Nel caso della scuola, il paradosso è ancora più evidente. Lo Stato, che dovrebbe essere il garante del diritto al lavoro secondo l’articolo 4 della Costituzione, è in realtà tra i principali responsabili dell’abuso dei contratti a termine. La giustificazione è sempre la stessa: mancano le risorse, le procedure concorsuali sono lente, il turn-over è difficile da pianificare. Eppure, la Corte di Giustizia Europea ha più volte condannato l’Italia per l’uso reiterato di contratti a termine nella pubblica amministrazione, scuola in primis.
La sentenza di Rimini, in questo senso, assume un valore simbolico e politico. Non si tratta solo di un risarcimento economico. È il riconoscimento ufficiale di una ferita inflitta per anni con fredda indifferenza. “È stato accertato un danno grave, sistemico”, ha dichiarato l’avvocato Alberto Donini, che ha seguito la causa. Ed è un danno che riguarda anche chi ha rinunciato a far valere i propri diritti, o chi non può permettersi una lunga causa contro lo Stato.
Dietro le statistiche, ci sono vite. Trentenni che non possono programmare un mutuo. Quarantenni che cambiano città ogni anno per inseguire un contratto. Cinquantenni che non sanno se avranno i contributi necessari per la pensione. Famiglie spezzate, figli rimandati, speranze sospese. Il precariato non è solo una condizione economica: è una patologia sociale che mina la fiducia nelle istituzioni, nella possibilità di una vita dignitosa, nella democrazia stessa.
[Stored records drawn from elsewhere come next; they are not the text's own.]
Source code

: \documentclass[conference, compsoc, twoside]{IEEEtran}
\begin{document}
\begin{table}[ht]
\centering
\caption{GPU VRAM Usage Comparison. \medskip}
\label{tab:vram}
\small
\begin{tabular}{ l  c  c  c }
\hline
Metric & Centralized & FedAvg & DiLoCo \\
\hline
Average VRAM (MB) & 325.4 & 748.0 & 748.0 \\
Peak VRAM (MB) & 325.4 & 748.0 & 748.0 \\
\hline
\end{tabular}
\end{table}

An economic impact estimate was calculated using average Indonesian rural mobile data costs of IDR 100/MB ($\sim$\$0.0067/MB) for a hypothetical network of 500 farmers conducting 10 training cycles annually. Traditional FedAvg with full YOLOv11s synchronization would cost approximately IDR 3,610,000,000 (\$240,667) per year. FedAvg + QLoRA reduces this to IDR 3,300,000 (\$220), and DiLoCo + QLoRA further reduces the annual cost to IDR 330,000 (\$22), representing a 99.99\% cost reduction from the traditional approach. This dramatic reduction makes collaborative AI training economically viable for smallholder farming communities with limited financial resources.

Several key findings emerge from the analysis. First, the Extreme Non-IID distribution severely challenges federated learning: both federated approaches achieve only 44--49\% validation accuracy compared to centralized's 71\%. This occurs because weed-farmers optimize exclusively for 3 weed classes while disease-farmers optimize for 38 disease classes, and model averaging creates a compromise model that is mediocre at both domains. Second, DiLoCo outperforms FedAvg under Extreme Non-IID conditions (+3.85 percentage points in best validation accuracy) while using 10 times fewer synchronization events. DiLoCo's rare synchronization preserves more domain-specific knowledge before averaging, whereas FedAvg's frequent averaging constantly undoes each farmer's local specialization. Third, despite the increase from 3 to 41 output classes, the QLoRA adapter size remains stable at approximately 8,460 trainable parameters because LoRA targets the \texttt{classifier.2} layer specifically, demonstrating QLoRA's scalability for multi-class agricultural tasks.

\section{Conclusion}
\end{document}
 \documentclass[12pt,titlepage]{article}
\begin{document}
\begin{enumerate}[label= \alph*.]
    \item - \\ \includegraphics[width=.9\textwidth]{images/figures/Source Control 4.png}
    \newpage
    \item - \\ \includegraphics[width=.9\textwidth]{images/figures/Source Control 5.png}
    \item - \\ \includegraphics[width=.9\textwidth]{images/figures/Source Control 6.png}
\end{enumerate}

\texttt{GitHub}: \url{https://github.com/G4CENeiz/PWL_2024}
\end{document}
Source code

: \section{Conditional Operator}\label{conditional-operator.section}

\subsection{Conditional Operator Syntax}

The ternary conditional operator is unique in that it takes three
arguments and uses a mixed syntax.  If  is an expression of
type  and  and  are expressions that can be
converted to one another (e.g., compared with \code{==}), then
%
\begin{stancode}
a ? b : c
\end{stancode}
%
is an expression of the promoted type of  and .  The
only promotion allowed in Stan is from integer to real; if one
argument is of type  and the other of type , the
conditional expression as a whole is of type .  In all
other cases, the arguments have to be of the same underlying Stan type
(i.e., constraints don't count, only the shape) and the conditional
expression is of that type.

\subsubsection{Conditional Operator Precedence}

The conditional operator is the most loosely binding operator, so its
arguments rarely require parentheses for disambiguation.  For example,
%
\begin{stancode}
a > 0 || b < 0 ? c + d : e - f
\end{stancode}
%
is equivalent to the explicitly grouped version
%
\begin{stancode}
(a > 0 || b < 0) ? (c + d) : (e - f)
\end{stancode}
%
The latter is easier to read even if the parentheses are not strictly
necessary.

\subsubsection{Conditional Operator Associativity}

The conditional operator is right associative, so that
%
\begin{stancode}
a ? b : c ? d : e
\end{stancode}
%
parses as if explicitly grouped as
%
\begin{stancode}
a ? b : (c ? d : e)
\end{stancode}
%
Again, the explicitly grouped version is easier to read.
Il governo Meloni ha promesso riforme per ridurre il precariato nella scuola. Ma ogni piano di stabilizzazione viene smentito dai numeri: decine di migliaia di supplenze annuali vengono assegnate ogni settembre. La riforma del reclutamento è ancora ferma. Le graduatorie sono intasate. E soprattutto manca un cambiamento culturale: l’idea che il lavoro non debba essere solo uno strumento di produzione, ma un elemento centrale di cittadinanza e dignità.
Occorre una legge quadro che impedisca davvero l’abuso dei contratti a termine, che riconosca automaticamente il diritto alla stabilizzazione dopo tre anni di servizio continuativo, come già accade in altri Paesi europei. Occorre investire nella formazione, nel ricambio generazionale, nel merito vero. E occorre ascoltare chi ha pagato sulla propria pelle il prezzo di decenni di deregolamentazione e cinismo.
La sentenza di Rimini non risolve il problema. Ma indica una direzione. Ed è quella della giustizia, della riparazione, della dignità. Perché nessuno dovrebbe passare trentadue anni della propria vita senza sapere se domani lavorerà ancora.